Dataset entries

□ □ □ □ □ □ □

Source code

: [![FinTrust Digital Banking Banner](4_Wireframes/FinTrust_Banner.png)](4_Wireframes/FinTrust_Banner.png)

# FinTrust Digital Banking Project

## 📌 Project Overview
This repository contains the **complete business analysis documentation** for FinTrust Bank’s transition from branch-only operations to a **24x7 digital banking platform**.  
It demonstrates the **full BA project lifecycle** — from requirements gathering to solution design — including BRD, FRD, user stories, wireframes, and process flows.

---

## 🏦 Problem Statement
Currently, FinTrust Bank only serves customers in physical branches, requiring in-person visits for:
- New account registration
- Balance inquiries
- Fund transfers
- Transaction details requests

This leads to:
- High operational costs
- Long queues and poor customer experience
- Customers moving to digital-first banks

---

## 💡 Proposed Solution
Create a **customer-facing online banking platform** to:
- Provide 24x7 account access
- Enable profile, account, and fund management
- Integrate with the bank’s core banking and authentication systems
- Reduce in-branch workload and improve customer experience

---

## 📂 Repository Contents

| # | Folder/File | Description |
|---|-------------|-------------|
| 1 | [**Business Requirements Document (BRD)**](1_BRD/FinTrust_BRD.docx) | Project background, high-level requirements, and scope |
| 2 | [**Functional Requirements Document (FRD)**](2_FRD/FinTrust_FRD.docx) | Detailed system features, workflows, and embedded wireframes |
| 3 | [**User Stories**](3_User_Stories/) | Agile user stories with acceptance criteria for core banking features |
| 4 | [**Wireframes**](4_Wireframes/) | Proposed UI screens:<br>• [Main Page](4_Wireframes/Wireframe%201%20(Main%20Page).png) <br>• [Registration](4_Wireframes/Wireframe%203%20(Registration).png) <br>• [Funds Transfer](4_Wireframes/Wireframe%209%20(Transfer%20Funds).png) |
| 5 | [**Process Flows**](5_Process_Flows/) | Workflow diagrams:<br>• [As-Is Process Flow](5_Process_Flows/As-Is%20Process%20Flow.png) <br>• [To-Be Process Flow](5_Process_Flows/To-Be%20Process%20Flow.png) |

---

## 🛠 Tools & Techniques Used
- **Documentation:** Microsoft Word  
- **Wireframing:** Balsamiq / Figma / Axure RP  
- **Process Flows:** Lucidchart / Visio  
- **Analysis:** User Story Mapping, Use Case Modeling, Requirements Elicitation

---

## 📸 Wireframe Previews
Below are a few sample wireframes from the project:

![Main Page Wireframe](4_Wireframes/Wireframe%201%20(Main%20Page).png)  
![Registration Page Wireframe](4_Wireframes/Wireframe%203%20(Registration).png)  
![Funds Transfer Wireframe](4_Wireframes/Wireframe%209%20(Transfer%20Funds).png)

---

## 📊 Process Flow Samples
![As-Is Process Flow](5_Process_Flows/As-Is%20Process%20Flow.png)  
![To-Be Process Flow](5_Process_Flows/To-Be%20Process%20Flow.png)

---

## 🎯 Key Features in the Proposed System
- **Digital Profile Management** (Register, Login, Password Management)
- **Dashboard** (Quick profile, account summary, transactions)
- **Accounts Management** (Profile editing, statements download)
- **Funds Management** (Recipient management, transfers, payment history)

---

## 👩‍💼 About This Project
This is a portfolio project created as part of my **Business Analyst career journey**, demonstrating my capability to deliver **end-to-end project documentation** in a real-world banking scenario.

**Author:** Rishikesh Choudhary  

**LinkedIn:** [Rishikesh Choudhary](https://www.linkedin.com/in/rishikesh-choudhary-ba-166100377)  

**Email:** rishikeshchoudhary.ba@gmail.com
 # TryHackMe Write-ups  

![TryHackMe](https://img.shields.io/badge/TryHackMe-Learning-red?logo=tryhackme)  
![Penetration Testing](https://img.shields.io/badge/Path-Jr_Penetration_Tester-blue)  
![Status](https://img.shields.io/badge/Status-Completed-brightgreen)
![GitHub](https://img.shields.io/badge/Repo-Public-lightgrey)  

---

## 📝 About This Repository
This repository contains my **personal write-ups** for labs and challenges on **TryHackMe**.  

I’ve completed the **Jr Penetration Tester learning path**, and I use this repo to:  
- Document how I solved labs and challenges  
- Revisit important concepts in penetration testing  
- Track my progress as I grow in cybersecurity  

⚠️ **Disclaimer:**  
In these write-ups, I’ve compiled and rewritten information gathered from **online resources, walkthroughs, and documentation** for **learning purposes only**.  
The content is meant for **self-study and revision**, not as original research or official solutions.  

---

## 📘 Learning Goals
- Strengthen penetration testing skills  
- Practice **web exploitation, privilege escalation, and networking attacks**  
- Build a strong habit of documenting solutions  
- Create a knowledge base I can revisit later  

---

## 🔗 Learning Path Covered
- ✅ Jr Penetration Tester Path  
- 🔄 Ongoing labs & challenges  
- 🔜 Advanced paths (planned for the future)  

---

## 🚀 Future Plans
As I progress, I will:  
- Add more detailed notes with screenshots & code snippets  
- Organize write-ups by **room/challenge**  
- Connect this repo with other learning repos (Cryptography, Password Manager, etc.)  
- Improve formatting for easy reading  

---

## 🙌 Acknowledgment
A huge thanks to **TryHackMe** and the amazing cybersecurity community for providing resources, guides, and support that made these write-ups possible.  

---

□ □ □ □ □ □ □

Match on "these": copy every line in the records that has it.

- **REPLY TO THE EXERCISE**
In these write-ups, I’ve compiled and rewritten information gathered from **online resources, walkthroughs, and documentation** for **learning purposes only**.  
A huge thanks to **TryHackMe** and the amazing cybersecurity community for providing resources, guides, and support that made these write-ups possible.  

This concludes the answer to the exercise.